§ **PROBLEM DESCRIPTION**:
The lines to print run from the top of the material below to the line with "依托华侨大学土木工程学院教学", inclusive; please copy them exactly, without pictures.

------ EXCERPTED DATA ------

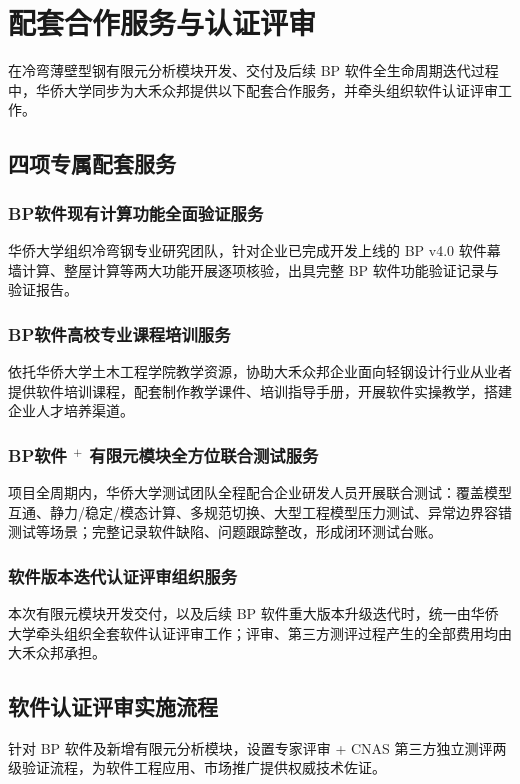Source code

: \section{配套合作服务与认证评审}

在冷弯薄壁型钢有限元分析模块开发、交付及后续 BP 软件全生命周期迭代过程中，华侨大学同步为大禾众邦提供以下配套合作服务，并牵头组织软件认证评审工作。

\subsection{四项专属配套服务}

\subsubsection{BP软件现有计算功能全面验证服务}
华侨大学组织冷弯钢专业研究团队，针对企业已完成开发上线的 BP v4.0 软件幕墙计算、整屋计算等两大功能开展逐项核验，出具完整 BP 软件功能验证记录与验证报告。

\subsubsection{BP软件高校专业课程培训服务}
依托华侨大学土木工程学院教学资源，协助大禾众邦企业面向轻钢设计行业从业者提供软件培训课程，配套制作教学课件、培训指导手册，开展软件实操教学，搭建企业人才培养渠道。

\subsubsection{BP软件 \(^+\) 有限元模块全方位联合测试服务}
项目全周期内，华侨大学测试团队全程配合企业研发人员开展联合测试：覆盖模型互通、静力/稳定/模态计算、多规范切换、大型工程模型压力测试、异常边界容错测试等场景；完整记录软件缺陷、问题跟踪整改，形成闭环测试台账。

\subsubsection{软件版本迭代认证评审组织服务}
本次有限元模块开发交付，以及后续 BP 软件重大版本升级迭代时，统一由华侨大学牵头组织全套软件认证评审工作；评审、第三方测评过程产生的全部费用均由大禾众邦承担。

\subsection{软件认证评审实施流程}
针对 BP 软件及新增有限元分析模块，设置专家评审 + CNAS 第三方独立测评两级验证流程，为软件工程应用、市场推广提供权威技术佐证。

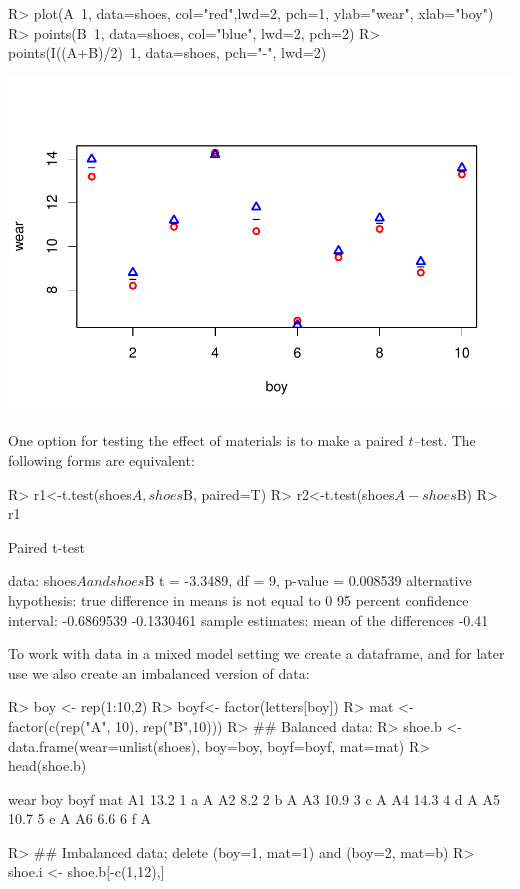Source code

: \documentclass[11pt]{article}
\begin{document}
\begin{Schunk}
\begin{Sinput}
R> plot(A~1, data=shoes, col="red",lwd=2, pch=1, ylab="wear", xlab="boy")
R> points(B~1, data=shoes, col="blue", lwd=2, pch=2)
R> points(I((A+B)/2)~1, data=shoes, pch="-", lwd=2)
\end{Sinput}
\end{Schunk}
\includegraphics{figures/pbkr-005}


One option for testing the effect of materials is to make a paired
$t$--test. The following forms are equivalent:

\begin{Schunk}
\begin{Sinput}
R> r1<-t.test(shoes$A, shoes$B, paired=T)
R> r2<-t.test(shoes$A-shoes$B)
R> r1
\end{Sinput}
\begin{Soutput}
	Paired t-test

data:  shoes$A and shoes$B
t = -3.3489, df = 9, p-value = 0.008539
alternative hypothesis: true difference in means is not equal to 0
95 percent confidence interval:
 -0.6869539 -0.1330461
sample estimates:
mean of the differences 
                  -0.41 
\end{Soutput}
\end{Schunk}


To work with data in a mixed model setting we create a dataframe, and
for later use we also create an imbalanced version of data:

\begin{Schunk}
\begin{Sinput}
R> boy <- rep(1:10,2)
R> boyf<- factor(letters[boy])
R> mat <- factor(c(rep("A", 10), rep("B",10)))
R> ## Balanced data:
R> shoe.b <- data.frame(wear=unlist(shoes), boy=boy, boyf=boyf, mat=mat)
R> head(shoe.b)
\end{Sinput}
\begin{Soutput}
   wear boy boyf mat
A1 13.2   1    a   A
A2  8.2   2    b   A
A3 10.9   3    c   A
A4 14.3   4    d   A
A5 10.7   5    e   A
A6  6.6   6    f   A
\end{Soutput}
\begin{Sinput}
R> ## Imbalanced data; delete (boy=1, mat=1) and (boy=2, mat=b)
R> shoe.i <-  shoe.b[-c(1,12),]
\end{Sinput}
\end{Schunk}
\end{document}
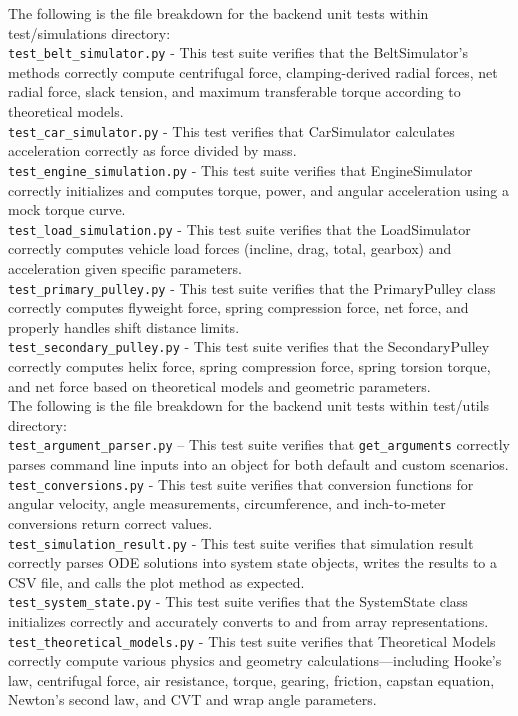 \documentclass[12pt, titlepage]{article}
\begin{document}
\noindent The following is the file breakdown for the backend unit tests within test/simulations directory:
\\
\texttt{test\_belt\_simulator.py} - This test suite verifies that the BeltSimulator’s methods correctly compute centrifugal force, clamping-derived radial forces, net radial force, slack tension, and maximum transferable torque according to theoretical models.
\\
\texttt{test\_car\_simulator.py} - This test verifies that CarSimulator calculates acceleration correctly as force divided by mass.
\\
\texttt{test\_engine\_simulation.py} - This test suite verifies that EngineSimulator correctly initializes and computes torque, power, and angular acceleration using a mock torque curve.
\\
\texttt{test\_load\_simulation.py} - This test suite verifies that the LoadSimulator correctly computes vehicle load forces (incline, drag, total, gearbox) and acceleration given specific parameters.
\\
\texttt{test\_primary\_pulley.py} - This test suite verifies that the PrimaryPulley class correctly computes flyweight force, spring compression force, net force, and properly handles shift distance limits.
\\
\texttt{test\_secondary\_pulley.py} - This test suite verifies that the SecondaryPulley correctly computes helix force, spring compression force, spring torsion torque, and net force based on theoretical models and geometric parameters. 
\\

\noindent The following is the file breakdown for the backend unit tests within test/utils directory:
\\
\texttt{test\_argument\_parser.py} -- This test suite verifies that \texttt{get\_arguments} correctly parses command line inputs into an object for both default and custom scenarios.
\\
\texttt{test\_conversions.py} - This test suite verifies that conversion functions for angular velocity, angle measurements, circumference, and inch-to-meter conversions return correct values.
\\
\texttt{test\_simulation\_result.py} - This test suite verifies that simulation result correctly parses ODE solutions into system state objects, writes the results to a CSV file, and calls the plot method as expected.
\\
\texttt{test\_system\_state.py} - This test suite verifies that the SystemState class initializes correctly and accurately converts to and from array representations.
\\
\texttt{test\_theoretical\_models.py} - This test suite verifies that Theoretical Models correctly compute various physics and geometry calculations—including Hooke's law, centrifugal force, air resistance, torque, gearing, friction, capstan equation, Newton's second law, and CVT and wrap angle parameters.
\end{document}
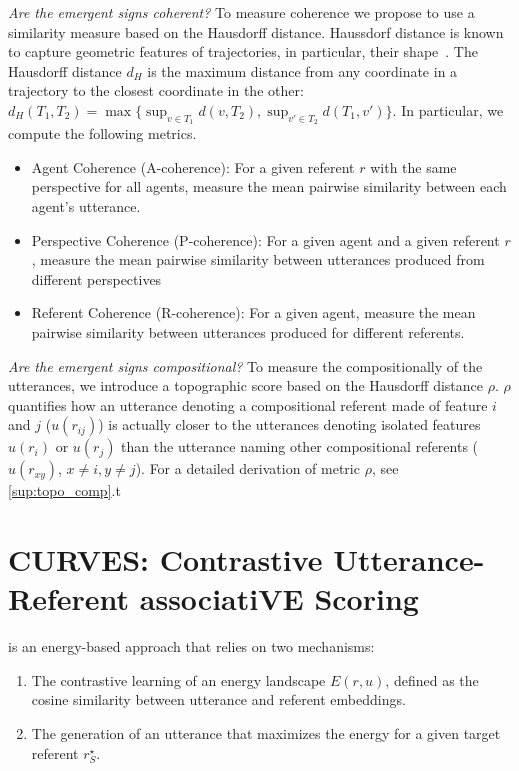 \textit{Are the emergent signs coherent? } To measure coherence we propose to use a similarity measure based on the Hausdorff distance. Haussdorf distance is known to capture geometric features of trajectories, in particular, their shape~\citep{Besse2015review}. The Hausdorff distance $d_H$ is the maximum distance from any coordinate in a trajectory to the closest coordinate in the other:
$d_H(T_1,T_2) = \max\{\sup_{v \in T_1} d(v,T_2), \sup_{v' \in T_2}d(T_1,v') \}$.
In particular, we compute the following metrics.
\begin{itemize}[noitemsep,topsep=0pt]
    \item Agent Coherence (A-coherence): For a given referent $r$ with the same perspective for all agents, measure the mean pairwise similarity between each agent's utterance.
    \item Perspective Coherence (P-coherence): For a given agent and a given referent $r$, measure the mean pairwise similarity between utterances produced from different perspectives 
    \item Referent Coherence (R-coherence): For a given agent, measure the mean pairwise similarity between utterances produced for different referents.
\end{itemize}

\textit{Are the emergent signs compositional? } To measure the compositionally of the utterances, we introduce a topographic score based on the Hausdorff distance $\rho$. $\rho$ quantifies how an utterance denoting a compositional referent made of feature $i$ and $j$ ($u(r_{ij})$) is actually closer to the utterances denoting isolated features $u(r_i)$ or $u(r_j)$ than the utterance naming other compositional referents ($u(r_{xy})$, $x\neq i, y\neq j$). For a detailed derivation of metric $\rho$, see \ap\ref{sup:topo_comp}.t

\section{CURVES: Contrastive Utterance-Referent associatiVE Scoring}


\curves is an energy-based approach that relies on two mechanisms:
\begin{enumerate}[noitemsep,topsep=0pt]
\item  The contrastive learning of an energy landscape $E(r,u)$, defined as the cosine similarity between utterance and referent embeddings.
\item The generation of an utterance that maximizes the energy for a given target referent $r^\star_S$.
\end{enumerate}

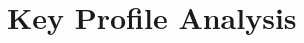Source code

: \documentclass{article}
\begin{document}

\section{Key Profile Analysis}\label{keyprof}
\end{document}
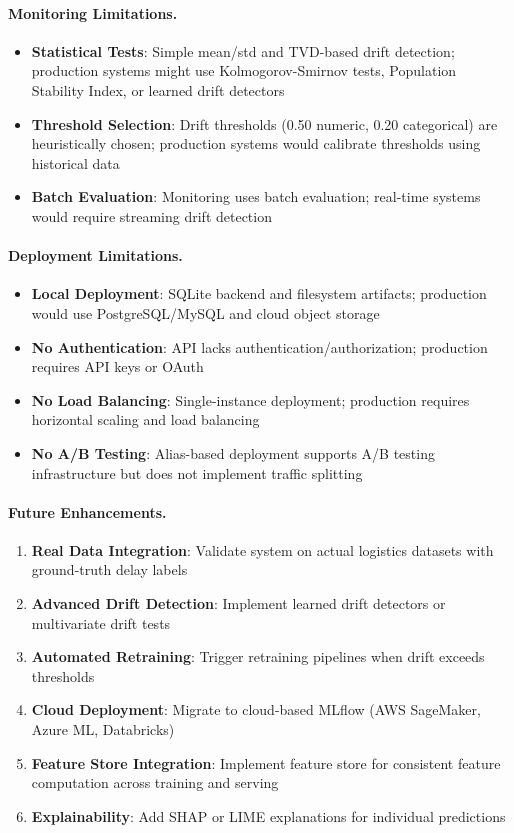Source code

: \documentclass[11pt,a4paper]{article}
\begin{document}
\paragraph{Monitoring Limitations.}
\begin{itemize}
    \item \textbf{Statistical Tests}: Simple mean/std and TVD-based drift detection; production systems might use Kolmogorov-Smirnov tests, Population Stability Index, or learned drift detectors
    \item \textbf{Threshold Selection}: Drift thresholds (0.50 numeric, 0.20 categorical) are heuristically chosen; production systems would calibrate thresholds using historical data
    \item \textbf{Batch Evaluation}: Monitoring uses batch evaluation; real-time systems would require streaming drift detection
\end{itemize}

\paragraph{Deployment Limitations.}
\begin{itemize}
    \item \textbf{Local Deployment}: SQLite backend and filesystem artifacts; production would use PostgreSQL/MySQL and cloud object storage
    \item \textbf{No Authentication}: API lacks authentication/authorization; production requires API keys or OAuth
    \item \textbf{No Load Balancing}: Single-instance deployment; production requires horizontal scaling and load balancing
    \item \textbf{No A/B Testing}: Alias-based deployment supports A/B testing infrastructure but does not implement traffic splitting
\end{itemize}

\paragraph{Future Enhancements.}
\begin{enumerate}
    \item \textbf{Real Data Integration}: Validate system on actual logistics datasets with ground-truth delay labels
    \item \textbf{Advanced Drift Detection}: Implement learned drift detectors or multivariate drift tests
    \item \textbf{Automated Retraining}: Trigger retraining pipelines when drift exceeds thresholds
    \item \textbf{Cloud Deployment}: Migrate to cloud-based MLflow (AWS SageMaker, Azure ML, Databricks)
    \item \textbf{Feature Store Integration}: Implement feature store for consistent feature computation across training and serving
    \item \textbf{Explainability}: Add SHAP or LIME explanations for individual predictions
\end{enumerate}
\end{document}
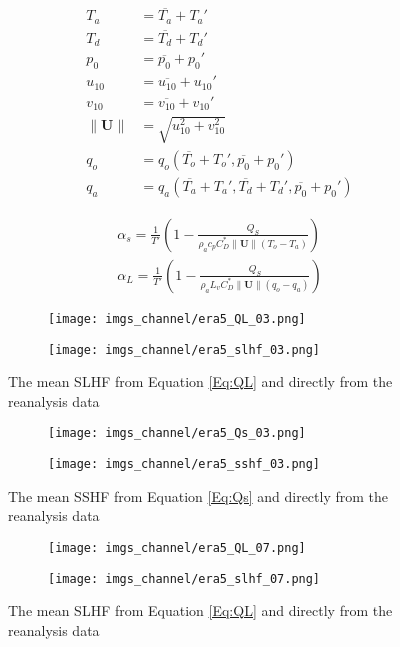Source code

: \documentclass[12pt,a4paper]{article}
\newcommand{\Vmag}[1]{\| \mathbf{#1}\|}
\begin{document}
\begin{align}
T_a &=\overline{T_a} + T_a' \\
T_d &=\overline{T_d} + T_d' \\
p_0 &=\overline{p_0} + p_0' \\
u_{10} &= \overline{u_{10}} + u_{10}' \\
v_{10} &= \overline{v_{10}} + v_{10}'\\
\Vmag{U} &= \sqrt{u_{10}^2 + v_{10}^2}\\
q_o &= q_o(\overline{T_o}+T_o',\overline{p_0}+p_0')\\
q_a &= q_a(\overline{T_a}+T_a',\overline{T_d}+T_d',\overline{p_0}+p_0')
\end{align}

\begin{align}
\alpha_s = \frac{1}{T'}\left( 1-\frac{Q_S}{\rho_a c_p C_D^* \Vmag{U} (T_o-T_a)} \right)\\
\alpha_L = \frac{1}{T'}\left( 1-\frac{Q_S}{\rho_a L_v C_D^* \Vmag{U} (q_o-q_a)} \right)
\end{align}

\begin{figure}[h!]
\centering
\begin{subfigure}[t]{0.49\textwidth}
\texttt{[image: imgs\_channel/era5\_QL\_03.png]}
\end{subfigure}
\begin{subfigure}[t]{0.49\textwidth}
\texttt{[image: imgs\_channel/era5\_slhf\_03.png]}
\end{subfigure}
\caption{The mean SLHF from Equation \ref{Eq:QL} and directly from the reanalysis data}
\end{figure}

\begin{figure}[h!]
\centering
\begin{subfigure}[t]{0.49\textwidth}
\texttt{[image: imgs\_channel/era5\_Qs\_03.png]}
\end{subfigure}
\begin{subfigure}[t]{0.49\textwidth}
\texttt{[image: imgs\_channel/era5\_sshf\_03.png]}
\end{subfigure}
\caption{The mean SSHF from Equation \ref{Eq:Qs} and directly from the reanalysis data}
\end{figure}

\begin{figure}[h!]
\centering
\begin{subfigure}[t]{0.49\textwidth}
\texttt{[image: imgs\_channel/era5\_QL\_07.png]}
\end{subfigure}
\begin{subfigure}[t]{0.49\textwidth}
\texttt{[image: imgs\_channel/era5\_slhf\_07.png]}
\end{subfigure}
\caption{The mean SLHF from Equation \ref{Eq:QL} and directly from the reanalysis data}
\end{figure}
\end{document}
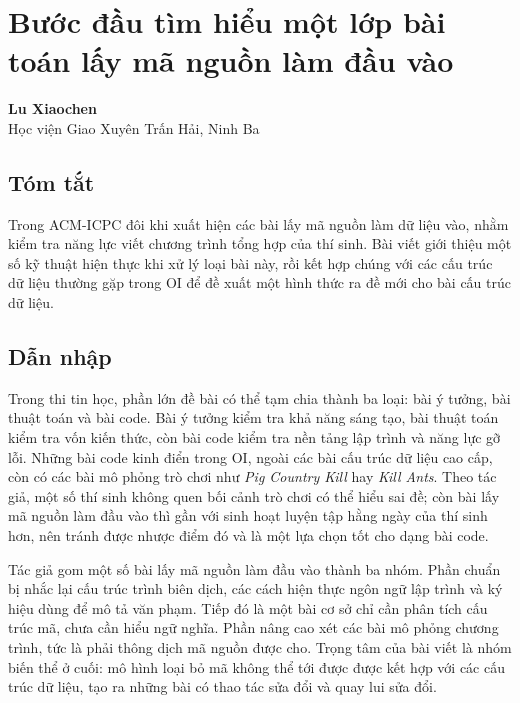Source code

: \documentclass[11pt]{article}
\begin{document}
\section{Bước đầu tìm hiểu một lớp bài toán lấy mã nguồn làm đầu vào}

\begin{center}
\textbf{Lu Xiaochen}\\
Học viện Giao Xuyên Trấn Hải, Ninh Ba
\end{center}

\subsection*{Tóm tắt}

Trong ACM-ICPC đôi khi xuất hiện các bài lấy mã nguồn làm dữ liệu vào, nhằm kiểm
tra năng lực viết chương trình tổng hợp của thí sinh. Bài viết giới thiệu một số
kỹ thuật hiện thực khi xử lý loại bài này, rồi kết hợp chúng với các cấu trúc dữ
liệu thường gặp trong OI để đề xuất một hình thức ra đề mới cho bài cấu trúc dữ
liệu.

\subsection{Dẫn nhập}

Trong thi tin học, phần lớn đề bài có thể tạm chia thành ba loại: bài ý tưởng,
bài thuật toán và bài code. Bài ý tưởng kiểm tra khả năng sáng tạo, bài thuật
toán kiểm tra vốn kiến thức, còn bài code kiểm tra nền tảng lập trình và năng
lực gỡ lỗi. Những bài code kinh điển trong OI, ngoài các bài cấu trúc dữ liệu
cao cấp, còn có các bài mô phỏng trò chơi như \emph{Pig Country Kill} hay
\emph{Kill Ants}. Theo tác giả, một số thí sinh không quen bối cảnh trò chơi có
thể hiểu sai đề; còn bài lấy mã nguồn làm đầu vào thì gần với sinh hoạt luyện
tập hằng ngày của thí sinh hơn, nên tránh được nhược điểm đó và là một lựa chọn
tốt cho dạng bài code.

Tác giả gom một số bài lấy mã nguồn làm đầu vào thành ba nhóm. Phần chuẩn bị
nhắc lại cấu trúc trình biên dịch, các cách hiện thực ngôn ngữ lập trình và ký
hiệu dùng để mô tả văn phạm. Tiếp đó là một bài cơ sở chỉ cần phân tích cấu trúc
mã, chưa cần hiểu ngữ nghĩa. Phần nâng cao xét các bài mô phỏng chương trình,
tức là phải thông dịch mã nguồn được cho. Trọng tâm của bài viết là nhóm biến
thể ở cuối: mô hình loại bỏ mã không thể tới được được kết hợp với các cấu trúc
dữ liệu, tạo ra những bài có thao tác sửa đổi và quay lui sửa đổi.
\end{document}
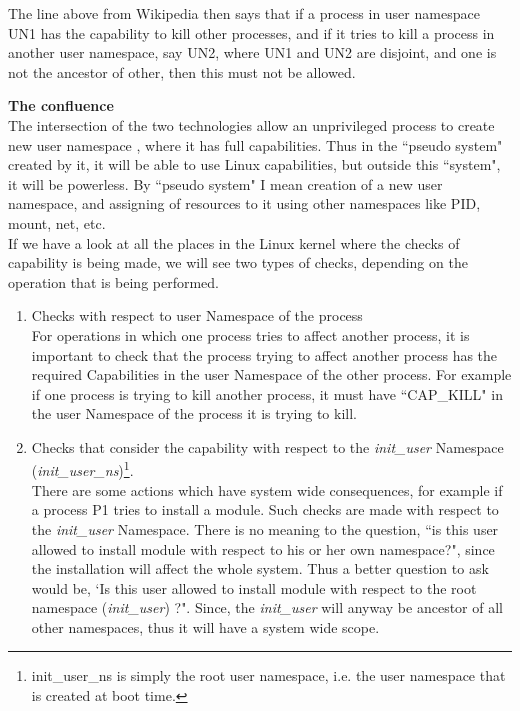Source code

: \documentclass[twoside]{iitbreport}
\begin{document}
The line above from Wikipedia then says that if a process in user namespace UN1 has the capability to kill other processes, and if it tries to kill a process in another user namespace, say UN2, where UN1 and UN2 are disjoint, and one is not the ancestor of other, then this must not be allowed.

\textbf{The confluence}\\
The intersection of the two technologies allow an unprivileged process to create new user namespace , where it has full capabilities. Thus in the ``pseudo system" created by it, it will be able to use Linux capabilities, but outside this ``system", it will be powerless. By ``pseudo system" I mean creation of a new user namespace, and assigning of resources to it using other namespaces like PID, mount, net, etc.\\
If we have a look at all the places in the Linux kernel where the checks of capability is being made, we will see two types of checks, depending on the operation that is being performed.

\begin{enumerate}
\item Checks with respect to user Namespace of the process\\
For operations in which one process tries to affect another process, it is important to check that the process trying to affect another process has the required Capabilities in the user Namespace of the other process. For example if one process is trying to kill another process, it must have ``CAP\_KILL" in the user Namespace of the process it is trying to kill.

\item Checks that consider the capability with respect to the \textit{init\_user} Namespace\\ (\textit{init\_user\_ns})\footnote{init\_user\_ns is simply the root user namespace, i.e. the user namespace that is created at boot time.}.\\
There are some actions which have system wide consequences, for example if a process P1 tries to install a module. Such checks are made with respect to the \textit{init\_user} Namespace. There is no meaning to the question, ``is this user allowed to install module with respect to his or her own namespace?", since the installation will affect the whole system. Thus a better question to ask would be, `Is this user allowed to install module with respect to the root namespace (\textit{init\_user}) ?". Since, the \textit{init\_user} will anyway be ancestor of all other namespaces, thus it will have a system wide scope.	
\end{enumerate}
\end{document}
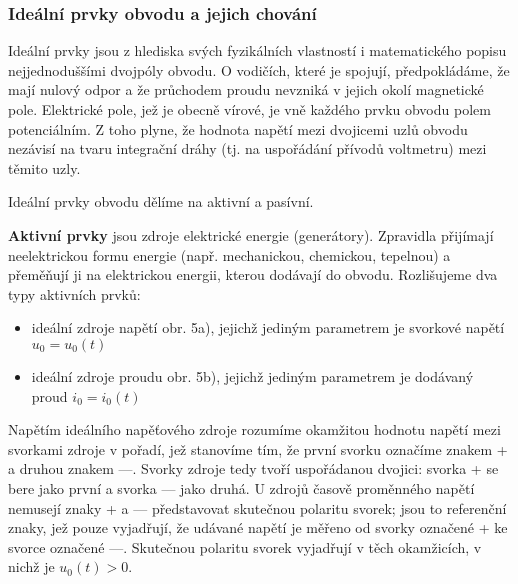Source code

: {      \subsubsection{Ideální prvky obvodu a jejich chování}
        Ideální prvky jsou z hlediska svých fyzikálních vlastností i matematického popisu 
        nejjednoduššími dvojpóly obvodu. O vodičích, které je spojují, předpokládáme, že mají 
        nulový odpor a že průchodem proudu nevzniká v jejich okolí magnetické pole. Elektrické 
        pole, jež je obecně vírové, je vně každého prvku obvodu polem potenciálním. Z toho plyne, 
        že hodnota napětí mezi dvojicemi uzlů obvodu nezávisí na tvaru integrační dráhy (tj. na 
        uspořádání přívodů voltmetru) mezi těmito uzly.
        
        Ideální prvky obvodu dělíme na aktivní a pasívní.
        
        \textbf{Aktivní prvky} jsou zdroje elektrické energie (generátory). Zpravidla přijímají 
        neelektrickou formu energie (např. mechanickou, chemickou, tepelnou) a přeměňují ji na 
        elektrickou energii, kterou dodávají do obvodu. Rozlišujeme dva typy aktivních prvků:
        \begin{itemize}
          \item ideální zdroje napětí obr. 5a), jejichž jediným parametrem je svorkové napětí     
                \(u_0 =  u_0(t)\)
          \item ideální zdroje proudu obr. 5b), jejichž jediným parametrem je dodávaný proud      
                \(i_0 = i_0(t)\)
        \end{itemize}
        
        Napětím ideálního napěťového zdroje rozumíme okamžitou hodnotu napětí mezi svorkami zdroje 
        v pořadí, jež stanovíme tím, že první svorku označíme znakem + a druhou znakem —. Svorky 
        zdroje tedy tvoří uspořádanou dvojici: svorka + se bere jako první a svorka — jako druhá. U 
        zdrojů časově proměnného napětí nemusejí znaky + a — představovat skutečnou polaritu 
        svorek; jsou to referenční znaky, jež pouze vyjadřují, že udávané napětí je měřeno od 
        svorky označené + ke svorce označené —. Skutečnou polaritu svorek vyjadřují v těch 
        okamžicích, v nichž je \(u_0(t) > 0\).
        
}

------

§ **EXPECTED ANSWER**:
Source code

: \section{配套合作服务与认证评审}

在冷弯薄壁型钢有限元分析模块开发、交付及后续 BP 软件全生命周期迭代过程中，华侨大学同步为大禾众邦提供以下配套合作服务，并牵头组织软件认证评审工作。

\subsection{四项专属配套服务}

\subsubsection{BP软件现有计算功能全面验证服务}
华侨大学组织冷弯钢专业研究团队，针对企业已完成开发上线的 BP v4.0 软件幕墙计算、整屋计算等两大功能开展逐项核验，出具完整 BP 软件功能验证记录与验证报告。

\subsubsection{BP软件高校专业课程培训服务}
依托华侨大学土木工程学院教学资源，协助大禾众邦企业面向轻钢设计行业从业者提供软件培训课程，配套制作教学课件、培训指导手册，开展软件实操教学，搭建企业人才培养渠道。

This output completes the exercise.